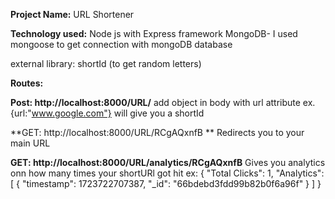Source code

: **Project Name:** URL Shortener

**Technology used:** 
Node js with Express framework
MongoDB- I used mongoose to get connection with mongoDB database

external library: shortId (to get random letters)

**Routes:**

**Post: http://localhost:8000/URL/**
add object in body with url attribute ex. {url:"www.google.com"}  will give you a shortId

**GET: http://localhost:8000/URL/RCgAQxnfB  **
Redirects you to your main URL

**GET: http://localhost:8000/URL/analytics/RCgAQxnfB**
Gives you analytics onn how many times your shortURl got hit
ex:
{
    "Total Clicks": 1,
    "Analytics": [
        {
            "timestamp": 1723722707387,
            "_id": "66bdebd3fdd99b82b0f6a96f"
        }
    ]
}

* [Work task] Search the records above for the string "your" and copy each line that holds it.

* [Answer to the problem]
Redirects you to your main URL
Gives you analytics onn how many times your shortURl got hit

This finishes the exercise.